GoMem is a high-performance memory allocator library for Go, extracted from the Monibuca project.

Features

Multiple Allocation Strategies: Support for both single-tree and two-tree (AVL) allocation algorithms
Buddy Allocator: Optional buddy system for efficient memory pooling
Recyclable Memory: Memory recycling support with automatic cleanup
Scalable Allocator: Dynamically growing memory allocator
Memory Reader: Efficient multi-buffer reader with zero-copy operations

Build Tags

The library supports several build tags to customize behavior:

twotree: Use two-tree (AVL) implementation instead of single treap
enable_buddy: Enable buddy allocator for memory pooling
disable_rm: Disable recyclable memory features for reduced overhead
enable_mmap: Enable memory-mapped allocation for improved memory efficiency (Linux/macOS/Windows)
- Linux: Automatically enables Transparent Huge Pages (THP) support, using 2MB huge pages instead of 4KB pages for significantly reduced TLB misses and improved memory access performance

Installation

go get github.com/langhuihui/gomem

Usage

Basic Memory Allocation

package main

import "github.com/langhuihui/gomem"

func main() {
    // Create a scalable memory allocator
    allocator := gomem.NewScalableMemoryAllocator(1024)
    
    // Allocate memory
    buf := allocator.Malloc(256)
    
    // Use the buffer...
    copy(buf, []byte("Hello, World!"))
    
    // Free the memory
    allocator.Free(buf)
}

Partial Memory Deallocation

package main

import "github.com/langhuihui/gomem"

func main() {
    // Create a scalable memory allocator
    allocator := gomem.NewScalableMemoryAllocator(1024)
    
    // Allocate a large block of memory
    buf := allocator.Malloc(1024)
    
    // Use different parts of the memory
    part1 := buf[0:256]    // First 256 bytes
    part2 := buf[256:512]  // Middle 256 bytes  
    part3 := buf[512:1024] // Last 512 bytes
    
    // Fill with data
    copy(part1, []byte("Part 1 data"))
    copy(part2, []byte("Part 2 data"))
    copy(part3, []byte("Part 3 data"))
    
    // Partial deallocation - can free parts of memory
    allocator.Free(part1)  // Free first 256 bytes
    allocator.Free(part2)  // Free middle 256 bytes
    
    // Continue using remaining memory
    copy(part3, []byte("Updated part 3"))
    
    // Finally free remaining memory
    allocator.Free(part3)
}

Recyclable Memory

// Create recyclable memory for batch operations
allocator := gomem.NewScalableMemoryAllocator(1024)
rm := gomem.NewRecyclableMemory(allocator)
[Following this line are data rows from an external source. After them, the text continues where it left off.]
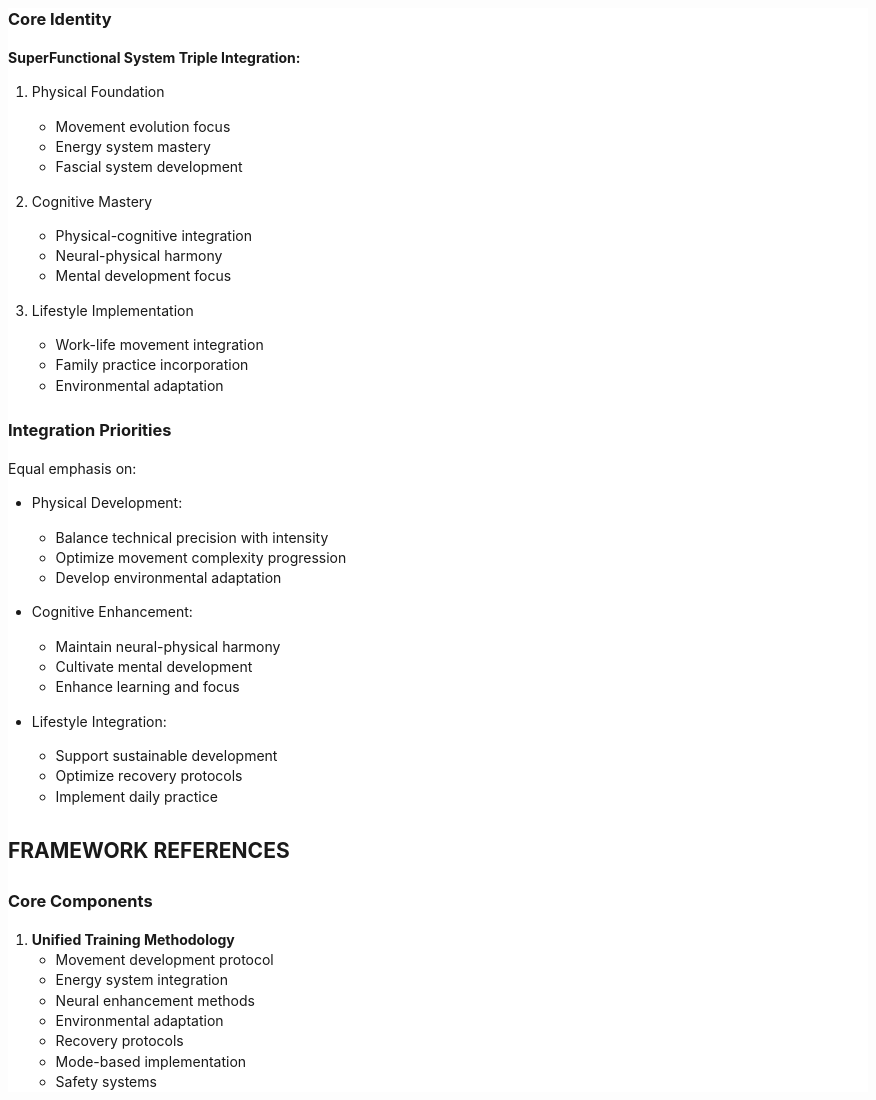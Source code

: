
### Core Identity

**SuperFunctional System Triple Integration:**

1. Physical Foundation

   - Movement evolution focus
   - Energy system mastery
   - Fascial system development

2. Cognitive Mastery

   - Physical-cognitive integration
   - Neural-physical harmony
   - Mental development focus

3. Lifestyle Implementation
   - Work-life movement integration
   - Family practice incorporation
   - Environmental adaptation

### Integration Priorities

Equal emphasis on:

- Physical Development:
  - Balance technical precision with intensity
  - Optimize movement complexity progression
  - Develop environmental adaptation

- Cognitive Enhancement:
  - Maintain neural-physical harmony
  - Cultivate mental development
  - Enhance learning and focus

- Lifestyle Integration:
  - Support sustainable development
  - Optimize recovery protocols
  - Implement daily practice

## FRAMEWORK REFERENCES



### Core Components

1. **Unified Training Methodology**
   - Movement development protocol
   - Energy system integration
   - Neural enhancement methods
   - Environmental adaptation
   - Recovery protocols
   - Mode-based implementation
   - Safety systems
// Allocate multiple buffers
buf1 := rm.NextN(128)
buf2 := rm.NextN(256)

// Use the buffers...
copy(buf1, []byte("Buffer 1"))
copy(buf2, []byte("Buffer 2"))

// Recycle all memory at once
rm.Recycle()

Memory Buffer Operations

// Create a memory buffer
mem := gomem.NewMemory([]byte{1, 2, 3, 4, 5})

// Add more data
mem.PushOne([]byte{6, 7, 8})

// Get total size and buffer count
fmt.Printf("Size: %d, Buffers: %d\n", mem.Size, mem.Count())

// Convert to bytes
data := mem.ToBytes()

Memory Reader

// Create a memory reader
reader := gomem.NewReadableBuffersFromBytes([]byte{1, 2, 3}, []byte{4, 5, 6})

// Read data
buf := make([]byte, 6)
n, err := reader.Read(buf)
// buf now contains [1, 2, 3, 4, 5, 6]

Concurrency Safety

⚠️ Important: Malloc and Free operations must be called from the same goroutine to avoid race conditions. For more elegant usage, consider using gotask, where you can allocate memory in the Start method and free it in the Dispose method.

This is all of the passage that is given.